# Task objective
Only one stretch of the listing below is wanted. Give it again exactly, from the line with "他们相信这份承诺将成为他们特" through the line with "现在，我将宣布你们对彼此的誓言。".

# Data records
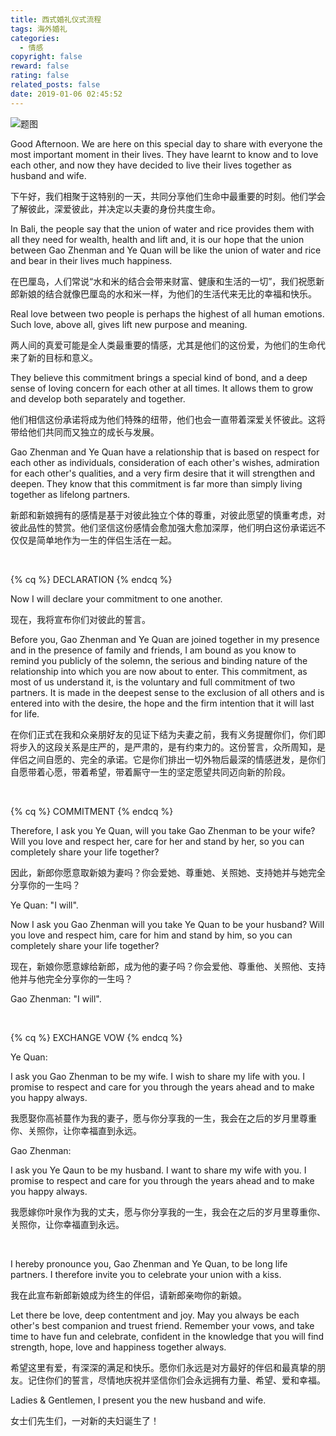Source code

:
 ```yaml
---
title: 西式婚礼仪式流程
tags: 海外婚礼
categories:
  - 情感
copyright: false
reward: false
rating: false
related_posts: false
date: 2019-01-06 02:45:52
---
```


![题图](http://yearito-1256884783.image.myqcloud.com/thumbnails/wedding.jpg!thumbnail)

Good Afternoon. We are here on this special day to share with everyone the most important moment in their lives. They have learnt to know and to love each other, and now they have decided to live their lives together as husband and wife.

<!-- more -->


下午好，我们相聚于这特别的一天，共同分享他们生命中最重要的时刻。他们学会了解彼此，深爱彼此，并决定以夫妻的身份共度生命。


In Bali, the people say that the union of water and rice provides them with all they need for wealth, health and lift and, it is our hope that the union between Gao Zhenman and Ye Quan will be like the union of water and rice and bear in their lives much happiness.

在巴厘岛，人们常说“水和米的结合会带来财富、健康和生活的一切”，我们祝愿新郎新娘的结合就像巴厘岛的水和米一样，为他们的生活代来无比的幸福和快乐。

Real love between two people is perhaps the highest of all human emotions. Such love, above all, gives lift new purpose and meaning.

两人间的真爱可能是全人类最重要的情感，尤其是他们的这份爱，为他们的生命代来了新的目标和意义。

They believe this commitment brings a special kind of bond, and a deep sense of loving concern for each other at all times. It allows them to grow and develop both separately and together.

他们相信这份承诺将成为他们特殊的纽带，他们也会一直带着深爱关怀彼此。这将带给他们共同而又独立的成长与发展。

Gao Zhenman and Ye Quan have a relationship that is based on respect for each other as individuals, consideration of each other's wishes, admiration for each other's qualities, and a very firm desire that it will strengthen and deepen. They know that this commitment is far more than simply living together as lifelong partners.

新郎和新娘拥有的感情是基于对彼此独立个体的尊重，对彼此愿望的慎重考虑，对彼此品性的赞赏。他们坚信这份感情会愈加强大愈加深厚，他们明白这份承诺远不仅仅是简单地作为一生的伴侣生活在一起。

<br />

{% cq %} DECLARATION {% endcq %}

Now I will declare your commitment to one another.

现在，我将宣布你们对彼此的誓言。

Before you, Gao Zhenman and Ye Quan are joined together in my presence and in the presence of family and friends, I am bound as you know to remind you publicly of the solemn, the serious and binding nature of the relationship into which you are now about to enter. This commitment, as most of us understand it, is the voluntary and full commitment of two partners. It is made in the deepest sense to the exclusion of all others and is entered into with the desire, the hope and the firm intention that it will last for life.

在你们正式在我和众亲朋好友的见证下结为夫妻之前，我有义务提醒你们，你们即将步入的这段关系是庄严的，是严肃的，是有约束力的。这份誓言，众所周知，是伴侣之间自愿的、完全的承诺。它是你们排出一切外物后最深的情感迸发，是你们自愿带着心愿，带着希望，带着厮守一生的坚定愿望共同迈向新的阶段。

<br />

{% cq %} COMMITMENT {% endcq %}

Therefore, I ask you Ye Quan, will you take Gao Zhenman to be your wife? Will you love and respect her, care for her and stand by her, so you can completely share your life together?

因此，新郎你愿意取新娘为妻吗？你会爱她、尊重她、关照她、支持她并与她完全分享你的一生吗？

Ye Quan: "I will".

Now I ask you Gao Zhenman will you take Ye Quan to be your husband? Will you love and respect him, care for him and stand by him, so you can completely share your life together?

现在，新娘你愿意嫁给新郎，成为他的妻子吗？你会爱他、尊重他、关照他、支持他并与他完全分享你的一生吗？

Gao Zhenman: "I will".

<br />

{% cq %} EXCHANGE VOW {% endcq %}

Ye Quan:

I ask you Gao Zhenman to be my wife. I wish to share my life with you. I promise to respect and care for you through the years ahead and to make you happy always.

我愿娶你高祯蔓作为我的妻子，愿与你分享我的一生，我会在之后的岁月里尊重你、关照你，让你幸福直到永远。

Gao Zhenman:

I ask you Ye Qaun to be my husband. I want to share my wife with you. I promise to respect and care for you through the years ahead and to make you happy always.

我愿嫁你叶泉作为我的丈夫，愿与你分享我的一生，我会在之后的岁月里尊重你、关照你，让你幸福直到永远。

<br />

I hereby pronounce you, Gao Zhenman and Ye Quan, to be long life partners. I therefore invite you to celebrate your union with a kiss.

我在此宣布新郎新娘成为终生的伴侣，请新郎亲吻你的新娘。

Let there be love, deep contentment and joy. May you always be each other's best companion and truest friend. Remember your vows, and take time to have fun and celebrate, confident in the knowledge that you will find strength, hope, love and happiness together always.

希望这里有爱，有深深的满足和快乐。愿你们永远是对方最好的伴侣和最真挚的朋友。记住你们的誓言，尽情地庆祝并坚信你们会永远拥有力量、希望、爱和幸福。

Ladies & Gentlemen, I present you the new husband and wife.

女士们先生们，一对新的夫妇诞生了！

# Answer to this problem
他们相信这份承诺将成为他们特殊的纽带，他们也会一直带着深爱关怀彼此。这将带给他们共同而又独立的成长与发展。

Gao Zhenman and Ye Quan have a relationship that is based on respect for each other as individuals, consideration of each other's wishes, admiration for each other's qualities, and a very firm desire that it will strengthen and deepen. They know that this commitment is far more than simply living together as lifelong partners.

新郎和新娘拥有的感情是基于对彼此独立个体的尊重，对彼此愿望的慎重考虑，对彼此品性的赞赏。他们坚信这份感情会愈加强大愈加深厚，他们明白这份承诺远不仅仅是简单地作为一生的伴侣生活在一起。

<br />

{% cq %} DECLARATION {% endcq %}

Now I will declare your commitment to one another.

现在，我将宣布你们对彼此的誓言。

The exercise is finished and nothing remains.